Archive for the ‘Clojure Coding’ Category

Added Security Checks on Messages

Thursday, October 30th, 2014

Crazy Lemon the Coder

Today one of the users of my data feed emailed me saying that we were sending bad values for a few fields for a few messages. Turns out, we were getting some data that was clearly either the internal Security Team trying to find weaknesses, or someone was stuffing messages in a vain attempt to get data. Where I'd be expecting a UUID, I was getting "cat /etc/passwd" - no joke.

So I had to take the time to expand the incoming message filters to include these fields so that we filter these out as opposed to thinking they are possible users. It's not a huge deal, but it's just another thing that I didn't expect to have to do today, but really needed to get out because of the security implications.

Updating the Topology and Library Configs

Wednesday, October 29th, 2014

Unified Click

Today I've done quite a bit of reconfiguration in my endpoints library. It's the clojure library I created to make the Storm work I was doing so much easier and fast by isolating all the code of dealing with the external endpoints - redis, databases, RESTful services, etc. so that all the topologies and projects built on this code can start from a given baseline.

Well... today was a lot of re-configuration because the shared Kafka clusters in the different data centers were undergoing some change, and I had to change how I was connecting to them to stay up to date. Normally, this is just the cost of being in an organization, but when I had to change the same service two and three times, well... then it kinda became work.

In the end, I was able to get all the versions up on nexus and deployed to all the versions, as needed, so that we stayed up, but it was a challenging day in communication due to the costs of the changes.

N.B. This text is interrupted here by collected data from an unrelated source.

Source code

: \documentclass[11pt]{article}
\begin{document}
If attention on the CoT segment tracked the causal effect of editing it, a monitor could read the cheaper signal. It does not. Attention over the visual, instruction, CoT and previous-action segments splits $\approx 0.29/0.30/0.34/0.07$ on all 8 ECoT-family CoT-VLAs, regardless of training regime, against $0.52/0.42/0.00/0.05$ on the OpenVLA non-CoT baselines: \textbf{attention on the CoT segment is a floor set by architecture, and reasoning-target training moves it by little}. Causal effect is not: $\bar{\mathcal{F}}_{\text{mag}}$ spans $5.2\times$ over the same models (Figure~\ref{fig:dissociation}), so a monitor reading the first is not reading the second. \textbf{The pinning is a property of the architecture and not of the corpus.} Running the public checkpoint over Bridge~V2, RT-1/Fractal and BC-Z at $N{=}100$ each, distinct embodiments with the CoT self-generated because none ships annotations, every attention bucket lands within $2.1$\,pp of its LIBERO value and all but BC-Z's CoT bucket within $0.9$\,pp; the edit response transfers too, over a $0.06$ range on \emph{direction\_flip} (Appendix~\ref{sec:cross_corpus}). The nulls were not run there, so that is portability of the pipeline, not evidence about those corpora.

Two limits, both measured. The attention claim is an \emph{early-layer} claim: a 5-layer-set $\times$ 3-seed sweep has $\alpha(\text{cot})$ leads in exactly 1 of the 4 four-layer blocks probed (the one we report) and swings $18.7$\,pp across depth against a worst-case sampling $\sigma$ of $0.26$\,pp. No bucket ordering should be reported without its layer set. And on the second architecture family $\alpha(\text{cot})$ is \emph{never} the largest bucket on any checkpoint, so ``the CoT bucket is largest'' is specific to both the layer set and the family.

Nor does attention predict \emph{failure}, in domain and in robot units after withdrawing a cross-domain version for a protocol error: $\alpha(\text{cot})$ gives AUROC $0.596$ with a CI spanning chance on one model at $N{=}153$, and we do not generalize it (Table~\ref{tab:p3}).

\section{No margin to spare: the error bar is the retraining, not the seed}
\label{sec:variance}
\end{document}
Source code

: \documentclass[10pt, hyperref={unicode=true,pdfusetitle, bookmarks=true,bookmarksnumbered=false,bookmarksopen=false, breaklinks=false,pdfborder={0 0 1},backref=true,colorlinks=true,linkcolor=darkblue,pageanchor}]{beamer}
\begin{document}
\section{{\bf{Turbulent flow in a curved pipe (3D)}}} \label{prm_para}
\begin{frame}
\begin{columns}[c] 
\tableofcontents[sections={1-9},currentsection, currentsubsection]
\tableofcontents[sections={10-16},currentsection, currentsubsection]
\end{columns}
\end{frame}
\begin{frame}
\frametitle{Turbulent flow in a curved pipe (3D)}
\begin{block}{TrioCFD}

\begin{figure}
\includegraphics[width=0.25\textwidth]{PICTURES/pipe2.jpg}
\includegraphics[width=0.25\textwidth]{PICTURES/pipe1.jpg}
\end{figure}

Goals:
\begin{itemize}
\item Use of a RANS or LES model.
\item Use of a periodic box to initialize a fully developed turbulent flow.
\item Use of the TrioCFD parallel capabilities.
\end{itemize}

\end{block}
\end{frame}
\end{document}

It’s Hard to Stay Quiet Sometimes

Wednesday, October 29th, 2014

Unified Click

I know I'm not typical - not in the least. I can get carried away at times, my passion can get the best of me... but it's because I'm driven to give the best I can in all that I choose to do, and it really bothers me when I can't do that. I mean really bothers me when I can't do that.

This morning I came into work to see that things weren't looking all that good for the latency on my data stream. In fact, it's worse than I've ever seen:

Latency Graphs

Twelve solid hours of off the chart latencies. And when I dug into the Capacity numbers it was clear what was going on... we are getting lots of back-pressure on publishing to the shared Kafka cluster, and that backed up the bolts feeding those, and so on, and so on...

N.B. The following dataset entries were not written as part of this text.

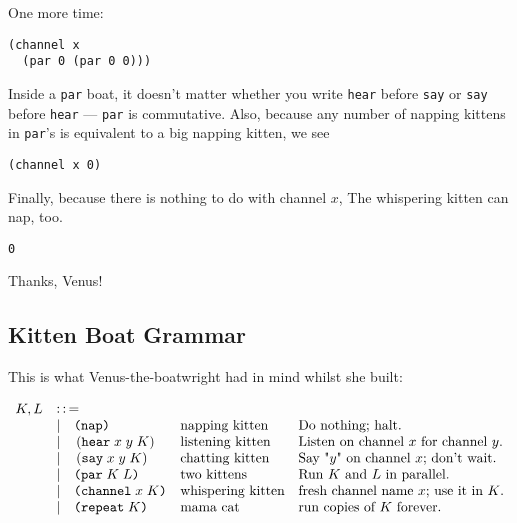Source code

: \documentclass[10pt,oneside,x11names]{article}
\newcommand{\Coloneqq}{\mathrel{\vcenter{\hbox{$:\,:\,=$}}{}}}
\theoremstyle{definition}
\theoremstyle{warning}
\newcommand\say [3]{\left(\texttt{say}\thickspace{}#1\thickspace{}#2\thickspace{}#3\right)}
\newcommand\hear[3]{\left(\texttt{hear}\thickspace{}#1\thickspace{}#2\thickspace{}#3\right)}
\newcommand\knapping    [0]{\texttt{(nap)}}
\newcommand\kpar        [2]{\texttt{(par}\thickspace{}#1\thickspace{}#2\texttt{)}}
\newcommand\kwhispering [2]{\texttt{(channel}\thickspace{}#1\thickspace{}#2\texttt{)}}
\newcommand\kmama       [1]{\texttt{(repeat}\thickspace{}#1\texttt{)}}
\begin{document}
One more time:

\vskip 0.26cm
\begin{verbatim}
(channel x
  (par 0 (par 0 0)))
\end{verbatim}

Inside a \texttt{par} boat, it doesn't matter whether you write \texttt{hear}
before \texttt{say} or \texttt{say} before \texttt{hear} --- \texttt{par} is commutative.
Also, because any number of napping kittens in \texttt{par}'s is
equivalent to a big napping kitten, we see

\vskip 0.26cm
\begin{verbatim}
(channel x 0)
\end{verbatim}

Finally, because there is nothing to do with channel \(x\), The
whispering kitten can nap, too.

\vskip 0.26cm
\begin{verbatim}
0
\end{verbatim}

Thanks, Venus!

\subsection{Kitten Boat Grammar}
\label{sec:org35988c7}

This is what Venus-the-boatwright had in mind whilst she built:

\begin{equation}
\begin{array}{clll}
  K, L & \Coloneqq \\
       & | \quad \knapping            & \textrm{napping kitten}    & \textrm{Do nothing; halt.}                                   \\
       & | \quad \hear{x}{y}{K}       & \textrm{listening kitten}  & \textrm{Listen on channel }x\textrm{ for channel }y.         \\
       & | \quad \say{x}{y}{K}        & \textrm{chatting kitten}   & \textrm{Say "}y\textrm{" on channel }x\textrm{; don't wait.} \\
       & | \quad \kpar{K}{L}          & \textrm{two kittens}       & \textrm{Run }K\textrm{ and }L\textrm{ in parallel.}          \\
       & | \quad \kwhispering{x}{K}   & \textrm{whispering kitten} & \textrm{fresh channel name }x\textrm{; use it in }K\textrm{.}\\
       & | \quad \kmama{K}            & \textrm{mama cat}          & \textrm{run copies of }K\textrm{ forever}\textrm{.}          \\
\end{array}
\end{equation}
\end{document}
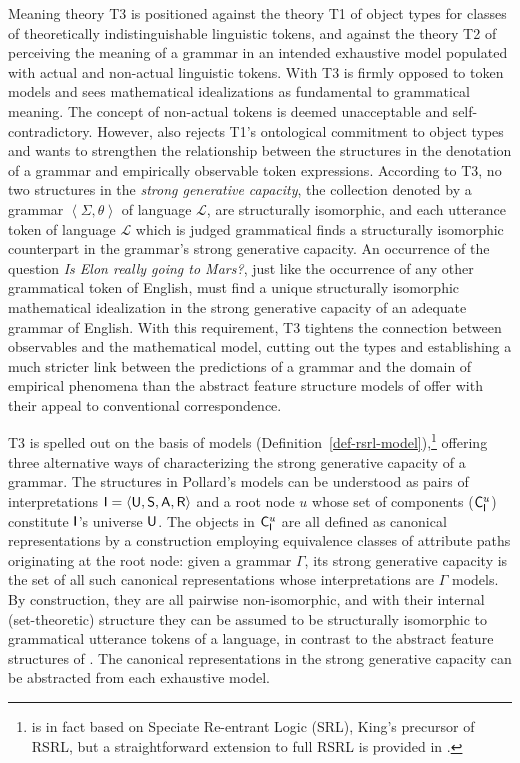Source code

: \documentclass[output=paper
                ,modfonts
                ,nonflat
	        ,collection
	        ,collectionchapter
	        ,collectiontoclongg
 	        ,biblatex
                ,babelshorthands
                ,newtxmath
                ,draftmode
                ,colorlinks, citecolor=brown
]{./langsci/langscibook}
\begin{document}
{{Meaning theory T3 is positioned against the theory T1 of object types
for classes of theoretically indistinguishable linguistic tokens, and
against the theory T2 of perceiving the meaning of a grammar in an
intended exhaustive model populated with actual and non-actual
linguistic tokens.  With T3 \cite{Pollard99a} is firmly opposed to
token models and sees mathematical idealizations as fundamental to
grammatical meaning.  The concept of non-actual tokens is deemed
unacceptable and self-contradictory. However, \cite{Pollard99a} also
rejects T1's ontological commitment to object types and wants to
strengthen the relationship between the structures in the denotation
of a grammar and empirically observable token expressions.  According
to T3, no two structures in the \emph{strong generative capacity}, the
collection denoted by a grammar $\left< \Sigma, \theta\right>$ of
language $\mathcal{L}$, are
structurally isomorphic, and each utterance token of language
$\mathcal{L}$ which is judged grammatical finds a structurally
isomorphic counterpart in the grammar's strong generative capacity.
An occurrence of the question \emph{Is Elon really going to Mars?}, just
like the occurrence of any other grammatical token of English, must
find a unique structurally isomorphic mathematical idealization in the
strong generative capacity of an
adequate grammar of English. With this requirement, T3 tightens the
connection between observables and the mathematical model, cutting out
the types and establishing a much stricter link between the
predictions of a grammar and the domain of empirical phenomena than
the abstract feature structure models of \cite{PollardSag1994} offer
with their appeal to conventional correspondence.

T3 is spelled out on the basis of models
(Definition~\ref{def-rsrl-model}),\footnote{\cite{Pollard99a} is in
  fact based on Speciate Re-entrant Logic (SRL), King's precursor of
  RSRL, but a straightforward extension to full RSRL is provided in
  \cite{Richter2004a-u}.} offering three alternative ways of
characterizing the strong generative capacity of a grammar. The
structures in Pollard's models can be understood as pairs of
interpretations $\mathsf{I}=\langle\mathsf{U},\mathsf{S},\mathsf{A},\mathsf{R}\rangle$ and a root node $u$ whose set
of components ($\mathsf{C}_{\mathsf{I}}^u$) constitute $\mathsf{I}$'s universe
$\mathsf{U}$. The objects in $\mathsf{C}_{\mathsf{I}}^u$ are all defined as
canonical representations by a construction employing equivalence
classes of attribute paths originating at the root node: given a
grammar $\Gamma$, its strong generative capacity is the set of all
such canonical representations whose interpretations are $\Gamma$
models. By construction, they are all pairwise non-isomorphic, and
with their internal (set-theoretic) structure they can be assumed to
be structurally isomorphic to grammatical utterance tokens of a
language, in contrast to the abstract feature structures of
\cite{PollardSag1994}. The canonical representations in the strong
generative capacity can be abstracted from each exhaustive model.



}}
\end{document}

My concern is that we're only retaining data on the source kafka cluster for 72 hours, so if this continues for too long, we're going to be in real trouble because we're soon going to be hitting the retention limit on the kafka cluster, and then we'll start losing data.

Not good.

Yet the solution is simple - give me three more boxes, put them on my existing kafka cluster, and put all the traffic back to mine. That's where it used to be - and until the number of clients got too high - it was perfectly fine. Add a few boxes for the additional client load, and it'll be fine again.

And that's what makes staying quiet very hard... It's politics. They are playing politics with the quality of a service that has my name on it. And that really irks me. I have the ability to deliver a great product, but it's politics that is causing me to be associated with a bad one.

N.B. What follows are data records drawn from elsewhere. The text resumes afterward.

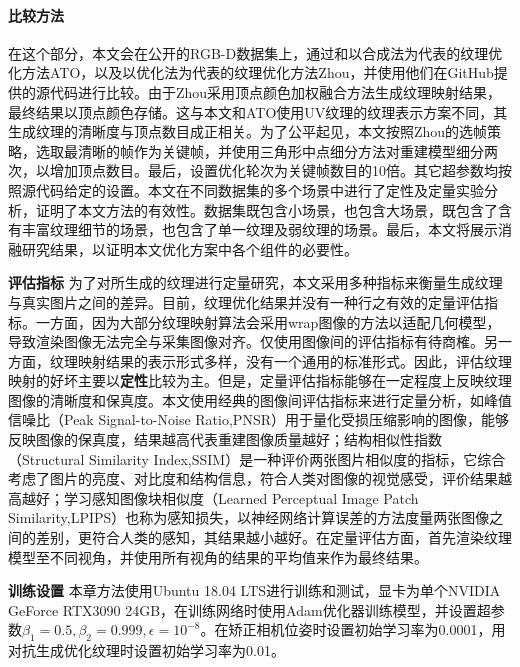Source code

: \paragraph*{\textbf{比较方法}}
在这个部分，本文会在公开的RGB-D数据集上，通过和以合成法为代表的纹理优化方法ATO，以及以优化法为代表的纹理优化方法Zhou，并使用他们在GitHub提供的源代码进行比较。由于Zhou采用顶点颜色加权融合方法生成纹理映射结果，最终结果以顶点颜色存储。这与本文和ATO使用UV纹理的纹理表示方案不同，其生成纹理的清晰度与顶点数目成正相关。为了公平起见，本文按照Zhou的选帧策略，选取最清晰的帧作为关键帧，并使用三角形中点细分方法对重建模型细分两次，以增加顶点数目。最后，设置优化轮次为关键帧数目的10倍。其它超参数均按照源代码给定的设置。本文在不同数据集的多个场景中进行了定性及定量实验分析，证明了本文方法的有效性。数据集既包含小场景，也包含大场景，既包含了含有丰富纹理细节的场景，也包含了单一纹理及弱纹理的场景。最后，本文将展示消融研究结果，以证明本文优化方案中各个组件的必要性。\par
\noindent\textbf{评估指标}\quad
为了对所生成的纹理进行定量研究，本文采用多种指标来衡量生成纹理与真实图片之间的差异。目前，纹理优化结果并没有一种行之有效的定量评估指标。一方面，因为大部分纹理映射算法会采用wrap图像的方法以适配几何模型，导致渲染图像无法完全与采集图像对齐。仅使用图像间的评估指标有待商榷。另一方面，纹理映射结果的表示形式多样，没有一个通用的标准形式。因此，评估纹理映射的好坏主要以\textbf{定性}比较为主。但是，定量评估指标能够在一定程度上反映纹理图像的清晰度和保真度。本文使用经典的图像间评估指标来进行定量分析，如峰值信噪比（Peak Signal-to-Noise Ratio,PNSR）用于量化受损压缩影响的图像，能够反映图像的保真度，结果越高代表重建图像质量越好；结构相似性指数（Structural Similarity Index,SSIM）是一种评价两张图片相似度的指标，它综合考虑了图片的亮度、对比度和结构信息，符合人类对图像的视觉感受，评价结果越高越好；学习感知图像块相似度（Learned Perceptual Image Patch Similarity,LPIPS）也称为感知损失，以神经网络计算误差的方法度量两张图像之间的差别，更符合人类的感知，其结果越小越好。在定量评估方面，首先渲染纹理模型至不同视角，并使用所有视角的结果的平均值来作为最终结果。


\noindent\textbf{训练设置}\quad
本章方法使用Ubuntu 18.04 LTS进行训练和测试，显卡为单个NVIDIA GeForce RTX3090 24GB，在训练网络时使用Adam优化器训练模型，并设置超参数$\beta_1=0.5,\beta_2=0.999,\epsilon =10^{-8}$。在矫正相机位姿时设置初始学习率为0.0001，用对抗生成优化纹理时设置初始学习率为0.01。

Excellent Code for JSONP Responses

Tuesday, October 28th, 2014

Clojure.jpg

Today I needed to do some real updating to my JSONP code in one of my services. Up to now, it's been OK for all the clients, but it's clear that we're getting to the limits of the simple approach we initially took to dealing with JSONP responses:

  (defn return-json
    "Creates a ring response for returning the given object as JSON."
    ([ob] (return-json ob (now) 200))
    ([ob lastm] (return-json ob lastm 200))
    ([ob lastm code]
      {:status code
       :headers {"Content-Type" "application/json; charset=UTF-8"
                 "Last-Modified" (str (or lastm (now)))}
       :body (piped-input-stream
               (fn [out]
                 (->> out
                      (OutputStreamWriter.)
                      (BufferedWriter.)
                      (json/generate-stream ob))))}))

which didn't really allow for any errors, or issues that might crop up.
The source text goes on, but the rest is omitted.